Functionally chaotic

Sometime in July 2019, the middle of summer break, I decided to take a deep dive into the wondrous world of functional programming in Scala. A friend had been using it for a while now, and the syntax was too weird to pass up. However, I didn’t know any Scala, nor did I know any functional programming.

I scoured the net for learning materials and found two books: “Essential Scala” and “Functional Programming in Scala”. The former functioned as a primer to basic Scala concepts and syntax, while the latter would introduce me to functional programming through Scala.

Both books were wonderful, clearly written, and to the point. However, I never finished the second book. While essential to understand concepts, the exercises were very rigorous. With a few months of free time on my hands, my interests eventually floated elsewhere.

Several months later, I’m travelling for Thanksgiving in November. I decided to revisit functional Scala. This time, I had another book in my arsenal: “Scala with Cats”. While I didn’t finish that book either, I got further into it, and it taught me some of the fundamental Cats concepts that I would need later on.

Fast forward to January of this year (last time skip, I promise!), and I have written my first program using cats and cats-effect:

import cats._
import cats.implicits._
import cats.effect._

import java.nio.charset.StandardCharsets
import java.nio.file.{Files, Paths, Path}

object ReadFile extends IOApp {
  def readFile[F[_]: Sync](path: Path): F[Either[Throwable, String]] =
    Sync[F].delay(Files.readString(path, StandardCharsets.UTF_8)).attempt

  def program[F[_]: Sync](path: String): F[Unit] =
    for {
      fileResult <- readFile[F](Paths.get(path))
      text = fileResult match {
        case Left(error) => s"failed to read file: $error"
        case Right(text) => text
      }
      _ <- Sync[F].delay(println(text))
    } yield ()

  def run(args: List[String]): IO[ExitCode] =
    program[IO](args.headOption.getOrElse("build.sbt")).as(ExitCode.Success)
}

This code reads a file into memory and prints its contents to standard output, followed by a newline. build.sbt by default, but you can specify a path as the first argument. Here’s some Python code that achieves the same thing:

import sys
from pathlib import Path

path = Path(sys.argv[1] if len(sys.argv) > 1 else "build.sbt")

try:
    print(path.read_text())
except Exception as error:
    print(f"failed to read file: {error}")

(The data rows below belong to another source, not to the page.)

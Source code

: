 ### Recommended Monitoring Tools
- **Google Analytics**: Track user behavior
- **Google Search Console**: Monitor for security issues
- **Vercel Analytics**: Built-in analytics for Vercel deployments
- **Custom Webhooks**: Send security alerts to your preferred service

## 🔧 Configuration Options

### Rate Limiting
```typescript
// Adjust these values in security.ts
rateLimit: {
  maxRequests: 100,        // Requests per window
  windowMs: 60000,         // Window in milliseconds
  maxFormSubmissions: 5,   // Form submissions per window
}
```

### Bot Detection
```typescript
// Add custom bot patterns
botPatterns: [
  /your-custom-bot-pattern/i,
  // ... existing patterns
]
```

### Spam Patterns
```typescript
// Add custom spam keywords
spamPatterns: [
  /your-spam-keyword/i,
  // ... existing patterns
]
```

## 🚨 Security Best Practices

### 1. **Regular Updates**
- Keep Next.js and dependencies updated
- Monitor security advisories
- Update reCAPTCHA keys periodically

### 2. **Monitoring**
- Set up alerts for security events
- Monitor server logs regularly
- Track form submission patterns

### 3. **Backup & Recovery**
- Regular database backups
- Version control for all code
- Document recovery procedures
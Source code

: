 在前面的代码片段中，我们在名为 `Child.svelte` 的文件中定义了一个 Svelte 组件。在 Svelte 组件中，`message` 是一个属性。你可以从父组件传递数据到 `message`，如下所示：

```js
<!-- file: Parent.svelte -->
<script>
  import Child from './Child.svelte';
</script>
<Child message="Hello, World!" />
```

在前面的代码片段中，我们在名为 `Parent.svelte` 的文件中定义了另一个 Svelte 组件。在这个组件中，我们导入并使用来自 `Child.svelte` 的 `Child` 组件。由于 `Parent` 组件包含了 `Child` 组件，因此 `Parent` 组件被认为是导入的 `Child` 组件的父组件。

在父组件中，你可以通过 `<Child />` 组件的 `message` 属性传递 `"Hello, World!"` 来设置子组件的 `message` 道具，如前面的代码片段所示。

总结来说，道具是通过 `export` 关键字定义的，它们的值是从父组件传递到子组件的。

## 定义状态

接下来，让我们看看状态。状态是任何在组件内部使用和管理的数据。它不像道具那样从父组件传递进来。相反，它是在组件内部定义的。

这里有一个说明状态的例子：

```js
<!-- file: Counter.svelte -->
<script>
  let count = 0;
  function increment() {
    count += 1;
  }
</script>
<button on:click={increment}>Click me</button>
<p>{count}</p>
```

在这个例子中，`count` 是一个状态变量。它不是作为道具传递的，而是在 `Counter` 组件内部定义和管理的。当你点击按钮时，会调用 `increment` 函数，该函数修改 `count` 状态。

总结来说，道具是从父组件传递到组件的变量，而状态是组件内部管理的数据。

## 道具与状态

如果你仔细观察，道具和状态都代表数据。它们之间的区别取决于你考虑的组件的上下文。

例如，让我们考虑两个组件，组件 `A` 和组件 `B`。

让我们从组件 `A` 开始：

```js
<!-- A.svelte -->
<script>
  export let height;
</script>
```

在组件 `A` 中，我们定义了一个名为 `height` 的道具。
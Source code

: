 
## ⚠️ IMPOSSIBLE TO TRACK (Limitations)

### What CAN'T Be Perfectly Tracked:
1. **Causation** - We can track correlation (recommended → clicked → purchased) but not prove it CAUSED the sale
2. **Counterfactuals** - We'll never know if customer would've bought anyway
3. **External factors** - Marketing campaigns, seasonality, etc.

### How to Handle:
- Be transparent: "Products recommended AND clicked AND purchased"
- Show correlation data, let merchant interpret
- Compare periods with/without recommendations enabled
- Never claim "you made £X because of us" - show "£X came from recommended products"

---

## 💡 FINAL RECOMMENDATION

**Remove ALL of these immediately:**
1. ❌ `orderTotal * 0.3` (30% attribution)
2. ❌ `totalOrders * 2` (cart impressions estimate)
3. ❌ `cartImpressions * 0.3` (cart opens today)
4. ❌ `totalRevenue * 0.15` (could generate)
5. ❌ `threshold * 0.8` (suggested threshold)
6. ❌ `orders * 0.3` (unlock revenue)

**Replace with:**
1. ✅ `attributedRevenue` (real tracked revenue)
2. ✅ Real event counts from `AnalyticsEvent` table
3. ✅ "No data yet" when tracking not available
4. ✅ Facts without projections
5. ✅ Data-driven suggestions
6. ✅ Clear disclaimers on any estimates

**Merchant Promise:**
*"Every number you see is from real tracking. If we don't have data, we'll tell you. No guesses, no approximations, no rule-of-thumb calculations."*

Here’s how I would write the Scala version today:

import cats._
import cats.effect._
import cats.implicits._
import fs2._

import java.nio.file._

object ReadFileBetter extends IOApp {
  def eputs(text: String): IO[Unit] = IO {
    Console.err.println(text)
  }

  def run(args: List[String]): IO[ExitCode] = {
    val target = Paths.get(args.headOption.getOrElse("build.sbt"))

    Blocker[IO].use { blocker =>
      io.file
        .readAll[IO](target, blocker, 1024)
        .through(io.stdout(blocker))
        .compile
        .drain
        .as(ExitCode.Success)
        .handleErrorWith { error =>
          eputs(s"something went wrong: $error").as(ExitCode.Error)
        }
    }
  }
}

What’s important about this new iteration is that the file is streamed to standard output, instead of being read to memory as the other example does. fs2 helps us with this.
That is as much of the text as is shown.